We had sixth period Chemistry together on a Thursday. That is one of the many tiny details I remember when I think about you.

The first Thursday after our encounter in the locker room, you were late for class, the last lesson of the day. The only free seat was next to mine, so you had no choice but to take it. I couldn't help the ecstatic, hopeful feeling that spread through my body when you pulled the chair from beneath the desk, flung your rucksack to the ground and sat down.

That was when we were told about that project, that perfectly timed project, the one that brought us closer together.

The cliché girl-meets-boy-and-then-they-are-randomly-paired-off-for-a-project.

Details such as the name of the project have long since slipped my mind. I do, however, remember the plans we made during the lesson for myself to come to your house in order to work on it together. To you it was nothing, but to me it was everything. I was delighted. Then you gave me your phone number, in case for some reason I might wish to call you about the project.

I was on top of the world on that day. It was one of the most wonderful feelings I'd experienced at that point. Usually I wouldn't have believed in love at first sight.
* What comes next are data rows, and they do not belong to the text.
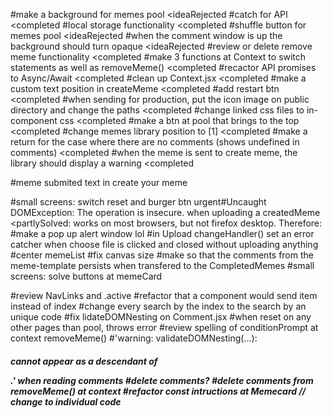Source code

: #make a background for memes pool <ideaRejected
#catch for API <completed
#local storage functionality <completed
#shuffle button for memes pool <ideaRejected
#when the comment window is up the background should turn opaque <ideaRejected
#review or delete remove meme functionality <completed
#make 3 functions at Context to switch statements as well as removeMeme() <completed
#recactor API promises to Async/Await <completed
#clean up Context.jsx <completed
#make a custom text position in createMeme <completed
#add restart btn <completed
#when sending for production, put the icon image on public directory and change the paths <completed
#change linked css files to in-component css <completed
#make a btn at pool that brings to the top <completed
#change memes library position to [1] <completed
#make a return for the case where there are no comments (shows undefined in comments) <completed
#when the meme is sent to create meme, the library should display a warning <completed









#meme submited text in create your meme 


#small screens: switch reset and burger btn
urgent#Uncaught DOMException: The operation is insecure. when uploading a createdMeme <partlySolved: works on most browsers, but not firefox desktop. Therefore:
#make a pop up alert window lol
#in Upload changeHandler() set an error catcher when choose file is clicked and closed without uploading anything
#center memeList
#fix canvas size
#make so that the comments from the meme-template persists when transfered to the CompletedMemes 
#small screens: solve buttons at memeCard


#review NavLinks and .active
#refactor that a component would send item instead of index 
#change every search by the index to the search by an unique code
#fix lidateDOMNesting on Comment.jsx
#when reset on any other pages than pool, throws error
#review spelling of conditionPrompt at context removeMeme()
#'warning: validateDOMNesting(...): <h5> cannot appear as a descendant of <p>.' when reading comments
#delete comments?
#delete comments from removeMeme() at context
#refactor const intructions at Memecard  // change to individual code
 

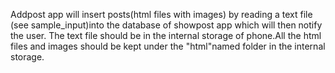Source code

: Addpost app will insert posts(html files with images) by reading a text file (see sample_input)into the database of showpost app which will then notify the user.
The text file should be in the internal storage of phone.All the html files and images should be kept under the "html"named folder in the internal storage.
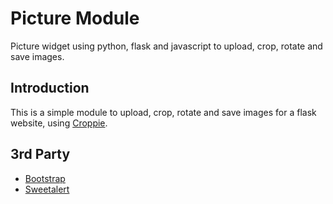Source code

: # Picture Module
Picture widget using python, flask and javascript to upload, crop, rotate and save images.

## Introduction
This is a simple module to upload, crop, rotate and save images for a flask website, using [Croppie](https://github.com/foliotek/croppie).

## 3rd Party
- [Bootstrap](https://getbootstrap.com/)
- [Sweetalert](https://sweetalert.js.org/)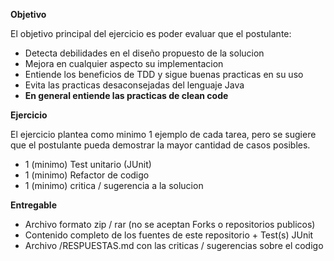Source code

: **Objetivo**

El objetivo principal del ejercicio es poder evaluar que el postulante:

 * Detecta debilidades en el diseño propuesto de la solucion
 * Mejora en cualquier aspecto su implementacion
 * Entiende los beneficios de TDD y sigue buenas practicas en su uso
 * Evita las practicas desaconsejadas del lenguaje Java
 * **En general entiende las practicas de clean code**
 
**Ejercicio**

El ejercicio plantea como minimo 1 ejemplo de cada tarea, pero se sugiere que el postulante pueda demostrar la mayor cantidad de casos posibles.

 * 1 (minimo) Test unitario (JUnit)
 * 1 (minimo) Refactor de codigo
 * 1 (minimo) critica / sugerencia a la solucion
  
**Entregable**

 * Archivo formato zip / rar (no se aceptan Forks o repositorios publicos)
 * Contenido completo de los fuentes de este repositorio + Test(s) JUnit
 * Archivo /RESPUESTAS.md con las criticas / sugerencias sobre el codigo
Since I met you, I didn't think looks could define a person in any way — and still I don't, as I think it was your charming personality that caused my love for you to deepen — yet from the moment I first laid eyes upon you I was captivated.

I kept trying to convince myself that I didn't like you like that, that I was just desperate for a friend after so many years of being alone. I didn't even know if I believed it.

All my love, always,
Maia.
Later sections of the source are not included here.